Exercise requirements =>
Take the lines below between the one holding "(diagnostics) | Code ref |" and the one holding "- on day 5: 8%", inclusive, and copy them exactly. Add nothing.
━━━ Records for processing ━━━
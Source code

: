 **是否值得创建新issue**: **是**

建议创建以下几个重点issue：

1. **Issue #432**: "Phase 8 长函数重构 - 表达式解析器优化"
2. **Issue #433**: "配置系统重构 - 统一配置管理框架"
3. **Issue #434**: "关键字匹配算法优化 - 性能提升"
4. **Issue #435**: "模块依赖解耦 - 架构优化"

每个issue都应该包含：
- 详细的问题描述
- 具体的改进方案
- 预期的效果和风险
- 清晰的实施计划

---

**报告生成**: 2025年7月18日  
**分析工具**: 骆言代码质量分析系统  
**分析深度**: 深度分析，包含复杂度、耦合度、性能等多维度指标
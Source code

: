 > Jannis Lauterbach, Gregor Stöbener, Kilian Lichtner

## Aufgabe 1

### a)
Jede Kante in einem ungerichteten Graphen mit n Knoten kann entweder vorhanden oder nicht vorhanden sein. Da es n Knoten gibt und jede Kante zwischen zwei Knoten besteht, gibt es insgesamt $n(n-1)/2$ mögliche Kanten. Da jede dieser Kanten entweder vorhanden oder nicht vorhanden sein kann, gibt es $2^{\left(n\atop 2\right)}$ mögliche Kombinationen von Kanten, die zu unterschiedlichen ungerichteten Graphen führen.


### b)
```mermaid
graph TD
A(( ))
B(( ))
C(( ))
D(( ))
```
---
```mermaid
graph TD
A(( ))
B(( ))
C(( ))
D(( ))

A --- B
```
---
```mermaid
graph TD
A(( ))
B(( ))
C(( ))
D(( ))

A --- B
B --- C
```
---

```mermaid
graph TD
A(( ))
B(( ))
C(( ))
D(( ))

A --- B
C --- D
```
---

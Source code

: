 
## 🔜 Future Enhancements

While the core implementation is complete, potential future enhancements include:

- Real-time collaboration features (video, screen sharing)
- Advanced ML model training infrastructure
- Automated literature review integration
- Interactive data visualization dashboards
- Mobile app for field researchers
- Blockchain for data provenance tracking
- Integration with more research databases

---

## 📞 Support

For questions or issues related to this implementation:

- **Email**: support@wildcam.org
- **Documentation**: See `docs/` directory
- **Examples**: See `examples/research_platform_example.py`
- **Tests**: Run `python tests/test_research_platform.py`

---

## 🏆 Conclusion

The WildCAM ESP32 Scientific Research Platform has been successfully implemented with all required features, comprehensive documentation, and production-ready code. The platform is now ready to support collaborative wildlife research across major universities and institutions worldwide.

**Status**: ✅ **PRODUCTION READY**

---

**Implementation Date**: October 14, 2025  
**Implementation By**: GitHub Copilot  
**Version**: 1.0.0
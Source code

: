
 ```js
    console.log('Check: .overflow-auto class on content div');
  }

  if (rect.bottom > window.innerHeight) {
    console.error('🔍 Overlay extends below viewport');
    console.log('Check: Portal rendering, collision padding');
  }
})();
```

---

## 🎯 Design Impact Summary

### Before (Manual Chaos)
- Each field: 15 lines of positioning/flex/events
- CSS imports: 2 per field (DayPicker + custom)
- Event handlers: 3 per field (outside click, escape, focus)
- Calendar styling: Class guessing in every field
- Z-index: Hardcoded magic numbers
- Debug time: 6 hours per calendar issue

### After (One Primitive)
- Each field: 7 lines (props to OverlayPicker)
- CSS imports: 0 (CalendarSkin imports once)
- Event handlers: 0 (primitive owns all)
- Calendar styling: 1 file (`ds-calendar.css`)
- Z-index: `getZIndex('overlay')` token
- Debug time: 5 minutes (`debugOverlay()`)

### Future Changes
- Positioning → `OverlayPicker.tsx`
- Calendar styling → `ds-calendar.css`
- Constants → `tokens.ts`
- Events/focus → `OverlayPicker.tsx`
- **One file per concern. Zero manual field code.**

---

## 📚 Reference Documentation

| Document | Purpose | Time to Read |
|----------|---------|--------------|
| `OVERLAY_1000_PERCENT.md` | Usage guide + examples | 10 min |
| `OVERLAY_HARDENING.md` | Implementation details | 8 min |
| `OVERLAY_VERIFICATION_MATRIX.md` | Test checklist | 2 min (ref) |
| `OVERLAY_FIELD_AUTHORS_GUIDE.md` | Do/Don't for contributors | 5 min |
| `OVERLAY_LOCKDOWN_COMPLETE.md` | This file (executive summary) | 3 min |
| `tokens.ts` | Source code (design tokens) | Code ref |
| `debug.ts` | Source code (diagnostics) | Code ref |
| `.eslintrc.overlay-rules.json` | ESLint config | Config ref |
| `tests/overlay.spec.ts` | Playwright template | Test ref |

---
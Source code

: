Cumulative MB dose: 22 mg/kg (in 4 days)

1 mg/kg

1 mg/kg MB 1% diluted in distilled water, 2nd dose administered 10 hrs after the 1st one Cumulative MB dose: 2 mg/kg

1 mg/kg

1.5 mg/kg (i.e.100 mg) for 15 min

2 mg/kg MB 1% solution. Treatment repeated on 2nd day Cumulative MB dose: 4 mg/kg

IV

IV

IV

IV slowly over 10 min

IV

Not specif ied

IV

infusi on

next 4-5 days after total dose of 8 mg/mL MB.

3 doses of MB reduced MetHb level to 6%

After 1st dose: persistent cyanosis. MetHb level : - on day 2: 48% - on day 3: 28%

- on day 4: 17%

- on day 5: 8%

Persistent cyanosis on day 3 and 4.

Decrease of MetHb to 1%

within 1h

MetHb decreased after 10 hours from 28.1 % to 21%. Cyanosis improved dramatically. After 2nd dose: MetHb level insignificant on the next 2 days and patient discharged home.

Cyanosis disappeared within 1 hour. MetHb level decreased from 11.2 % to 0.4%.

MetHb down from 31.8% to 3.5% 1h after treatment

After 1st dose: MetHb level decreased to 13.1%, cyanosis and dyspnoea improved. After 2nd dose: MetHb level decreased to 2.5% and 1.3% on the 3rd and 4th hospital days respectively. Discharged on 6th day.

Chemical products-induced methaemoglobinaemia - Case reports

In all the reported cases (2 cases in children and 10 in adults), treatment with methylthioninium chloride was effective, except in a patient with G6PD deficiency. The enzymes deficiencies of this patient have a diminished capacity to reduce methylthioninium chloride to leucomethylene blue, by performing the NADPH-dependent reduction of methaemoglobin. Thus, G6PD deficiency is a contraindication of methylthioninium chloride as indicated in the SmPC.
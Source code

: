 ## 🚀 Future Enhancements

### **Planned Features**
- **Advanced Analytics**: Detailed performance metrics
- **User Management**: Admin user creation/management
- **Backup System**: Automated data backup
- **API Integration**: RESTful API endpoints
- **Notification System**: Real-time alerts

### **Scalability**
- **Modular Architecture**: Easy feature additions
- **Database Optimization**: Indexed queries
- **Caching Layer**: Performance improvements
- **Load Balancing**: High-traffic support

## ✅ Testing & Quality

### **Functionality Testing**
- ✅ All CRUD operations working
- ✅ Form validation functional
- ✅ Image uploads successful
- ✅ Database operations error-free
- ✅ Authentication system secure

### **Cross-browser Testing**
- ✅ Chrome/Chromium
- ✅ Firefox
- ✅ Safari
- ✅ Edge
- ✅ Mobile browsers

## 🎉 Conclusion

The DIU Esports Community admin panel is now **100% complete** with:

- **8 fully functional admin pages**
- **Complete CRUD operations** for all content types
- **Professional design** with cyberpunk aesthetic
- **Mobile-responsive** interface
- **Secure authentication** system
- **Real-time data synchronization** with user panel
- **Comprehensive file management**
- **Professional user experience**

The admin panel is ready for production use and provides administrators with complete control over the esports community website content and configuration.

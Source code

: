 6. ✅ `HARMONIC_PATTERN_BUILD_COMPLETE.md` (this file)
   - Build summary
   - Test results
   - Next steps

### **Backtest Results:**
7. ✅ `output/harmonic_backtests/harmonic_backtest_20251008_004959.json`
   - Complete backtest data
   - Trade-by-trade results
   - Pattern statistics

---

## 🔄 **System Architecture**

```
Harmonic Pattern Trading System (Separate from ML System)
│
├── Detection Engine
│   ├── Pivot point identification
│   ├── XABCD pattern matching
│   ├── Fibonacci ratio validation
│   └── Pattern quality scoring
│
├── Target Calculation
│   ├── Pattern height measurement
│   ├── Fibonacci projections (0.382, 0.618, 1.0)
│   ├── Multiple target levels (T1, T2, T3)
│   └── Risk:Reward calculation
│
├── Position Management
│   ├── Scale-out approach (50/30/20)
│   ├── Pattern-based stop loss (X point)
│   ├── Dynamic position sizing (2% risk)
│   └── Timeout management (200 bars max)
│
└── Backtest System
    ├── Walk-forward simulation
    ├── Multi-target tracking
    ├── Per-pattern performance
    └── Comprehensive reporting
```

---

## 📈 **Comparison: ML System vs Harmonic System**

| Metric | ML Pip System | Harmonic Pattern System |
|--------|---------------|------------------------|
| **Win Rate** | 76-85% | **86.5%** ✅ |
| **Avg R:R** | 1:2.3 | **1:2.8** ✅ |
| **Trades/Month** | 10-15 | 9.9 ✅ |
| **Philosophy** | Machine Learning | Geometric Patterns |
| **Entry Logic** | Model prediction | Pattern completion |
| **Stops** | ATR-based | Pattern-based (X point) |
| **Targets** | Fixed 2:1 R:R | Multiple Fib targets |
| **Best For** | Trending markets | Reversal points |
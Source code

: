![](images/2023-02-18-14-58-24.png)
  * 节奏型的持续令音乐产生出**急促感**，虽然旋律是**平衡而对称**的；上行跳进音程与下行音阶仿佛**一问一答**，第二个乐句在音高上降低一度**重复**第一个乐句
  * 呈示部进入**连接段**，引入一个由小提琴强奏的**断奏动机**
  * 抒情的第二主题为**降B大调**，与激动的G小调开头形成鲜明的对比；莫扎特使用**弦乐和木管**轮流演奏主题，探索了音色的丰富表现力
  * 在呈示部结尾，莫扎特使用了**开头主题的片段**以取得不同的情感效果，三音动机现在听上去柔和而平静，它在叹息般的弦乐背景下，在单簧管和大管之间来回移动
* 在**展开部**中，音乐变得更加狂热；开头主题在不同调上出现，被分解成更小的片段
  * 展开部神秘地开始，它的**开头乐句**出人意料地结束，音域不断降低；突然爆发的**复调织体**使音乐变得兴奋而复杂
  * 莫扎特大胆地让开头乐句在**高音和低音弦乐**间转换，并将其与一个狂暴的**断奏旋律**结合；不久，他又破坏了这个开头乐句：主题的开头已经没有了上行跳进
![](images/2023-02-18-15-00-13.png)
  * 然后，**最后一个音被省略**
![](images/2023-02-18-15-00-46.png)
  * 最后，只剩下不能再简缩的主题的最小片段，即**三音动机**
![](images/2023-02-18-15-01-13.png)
━━━
Solution to this exercise =>
| `debug.ts` | Source code (diagnostics) | Code ref |
| `.eslintrc.overlay-rules.json` | ESLint config | Config ref |
| `tests/overlay.spec.ts` | Playwright template | Test ref |

---
Source code

:Cumulative MB dose: 22 mg/kg (in 4 days)

1 mg/kg

1 mg/kg MB 1% diluted in distilled water, 2nd dose administered 10 hrs after the 1st one Cumulative MB dose: 2 mg/kg

1 mg/kg

1.5 mg/kg (i.e.100 mg) for 15 min

2 mg/kg MB 1% solution. Treatment repeated on 2nd day Cumulative MB dose: 4 mg/kg

IV

IV

IV

IV slowly over 10 min

IV

Not specif ied

IV

infusi on

next 4-5 days after total dose of 8 mg/mL MB.

3 doses of MB reduced MetHb level to 6%

After 1st dose: persistent cyanosis. MetHb level : - on day 2: 48% - on day 3: 28%

- on day 4: 17%

- on day 5: 8%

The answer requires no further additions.